TASK REQUIREMENTS:
From the entries, filter out every line that lacks "debugging" and copy the rest.

Data items
____________
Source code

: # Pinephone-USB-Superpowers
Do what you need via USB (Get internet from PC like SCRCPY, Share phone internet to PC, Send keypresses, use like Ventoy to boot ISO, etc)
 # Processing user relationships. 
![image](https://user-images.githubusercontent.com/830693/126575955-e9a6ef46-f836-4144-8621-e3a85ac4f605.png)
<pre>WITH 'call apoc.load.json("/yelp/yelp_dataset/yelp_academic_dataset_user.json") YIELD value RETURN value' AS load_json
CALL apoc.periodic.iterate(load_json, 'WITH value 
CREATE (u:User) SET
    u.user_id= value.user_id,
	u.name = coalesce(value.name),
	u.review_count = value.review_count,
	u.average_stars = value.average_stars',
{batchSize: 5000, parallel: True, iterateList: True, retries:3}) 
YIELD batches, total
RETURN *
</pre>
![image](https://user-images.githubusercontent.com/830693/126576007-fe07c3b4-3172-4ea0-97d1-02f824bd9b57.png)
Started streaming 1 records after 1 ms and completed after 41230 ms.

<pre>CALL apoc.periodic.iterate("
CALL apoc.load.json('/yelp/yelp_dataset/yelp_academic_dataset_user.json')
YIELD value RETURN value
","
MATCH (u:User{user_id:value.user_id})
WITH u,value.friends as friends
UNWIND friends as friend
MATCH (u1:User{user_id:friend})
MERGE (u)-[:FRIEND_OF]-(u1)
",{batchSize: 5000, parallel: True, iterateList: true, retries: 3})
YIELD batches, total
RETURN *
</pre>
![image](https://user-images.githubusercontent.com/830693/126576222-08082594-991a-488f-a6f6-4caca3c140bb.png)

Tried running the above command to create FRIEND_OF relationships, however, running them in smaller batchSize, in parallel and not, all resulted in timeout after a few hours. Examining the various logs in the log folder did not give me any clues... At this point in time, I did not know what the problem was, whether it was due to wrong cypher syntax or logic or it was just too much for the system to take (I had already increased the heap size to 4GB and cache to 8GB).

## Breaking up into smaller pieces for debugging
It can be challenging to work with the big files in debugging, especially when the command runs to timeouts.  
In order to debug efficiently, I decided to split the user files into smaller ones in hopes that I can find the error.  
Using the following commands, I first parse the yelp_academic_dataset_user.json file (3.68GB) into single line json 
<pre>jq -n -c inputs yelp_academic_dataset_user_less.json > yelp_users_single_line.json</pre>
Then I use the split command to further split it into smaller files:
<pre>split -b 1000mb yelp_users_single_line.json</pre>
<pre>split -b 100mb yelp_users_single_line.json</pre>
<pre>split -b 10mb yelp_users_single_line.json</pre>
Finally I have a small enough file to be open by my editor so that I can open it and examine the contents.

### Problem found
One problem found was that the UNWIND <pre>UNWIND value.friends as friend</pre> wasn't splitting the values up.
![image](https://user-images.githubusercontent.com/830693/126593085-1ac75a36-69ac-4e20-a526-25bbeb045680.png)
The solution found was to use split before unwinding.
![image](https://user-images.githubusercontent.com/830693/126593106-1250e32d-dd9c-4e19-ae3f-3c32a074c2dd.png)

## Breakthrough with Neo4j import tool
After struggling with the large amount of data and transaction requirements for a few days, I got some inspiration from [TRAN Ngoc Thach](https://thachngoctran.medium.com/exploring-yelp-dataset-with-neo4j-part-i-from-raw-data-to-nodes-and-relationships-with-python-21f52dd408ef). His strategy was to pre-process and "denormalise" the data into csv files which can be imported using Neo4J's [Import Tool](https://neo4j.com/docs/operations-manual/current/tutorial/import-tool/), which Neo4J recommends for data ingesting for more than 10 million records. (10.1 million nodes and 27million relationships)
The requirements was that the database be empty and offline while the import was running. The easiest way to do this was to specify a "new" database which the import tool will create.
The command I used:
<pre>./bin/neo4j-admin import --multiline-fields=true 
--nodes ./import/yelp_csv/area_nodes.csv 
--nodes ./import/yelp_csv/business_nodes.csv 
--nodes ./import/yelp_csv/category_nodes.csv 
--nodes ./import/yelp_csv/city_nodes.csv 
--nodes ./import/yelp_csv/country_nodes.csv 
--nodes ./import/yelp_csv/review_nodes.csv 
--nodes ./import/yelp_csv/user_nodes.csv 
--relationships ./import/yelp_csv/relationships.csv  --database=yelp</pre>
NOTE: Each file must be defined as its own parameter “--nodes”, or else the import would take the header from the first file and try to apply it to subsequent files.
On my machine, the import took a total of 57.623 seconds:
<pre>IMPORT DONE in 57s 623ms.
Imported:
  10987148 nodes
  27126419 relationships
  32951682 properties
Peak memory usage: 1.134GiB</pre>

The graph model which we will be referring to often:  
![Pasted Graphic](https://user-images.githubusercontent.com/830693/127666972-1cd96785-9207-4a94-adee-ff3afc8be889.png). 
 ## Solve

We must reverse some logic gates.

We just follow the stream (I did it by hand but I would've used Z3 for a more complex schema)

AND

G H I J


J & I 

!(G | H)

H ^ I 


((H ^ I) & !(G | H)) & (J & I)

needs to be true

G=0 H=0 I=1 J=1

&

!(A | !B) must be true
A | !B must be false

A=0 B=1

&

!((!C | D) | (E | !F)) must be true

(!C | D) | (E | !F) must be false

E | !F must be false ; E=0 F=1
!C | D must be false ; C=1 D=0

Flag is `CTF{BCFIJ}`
____________
YOUR RESPONSE:
## Breaking up into smaller pieces for debugging
It can be challenging to work with the big files in debugging, especially when the command runs to timeouts.  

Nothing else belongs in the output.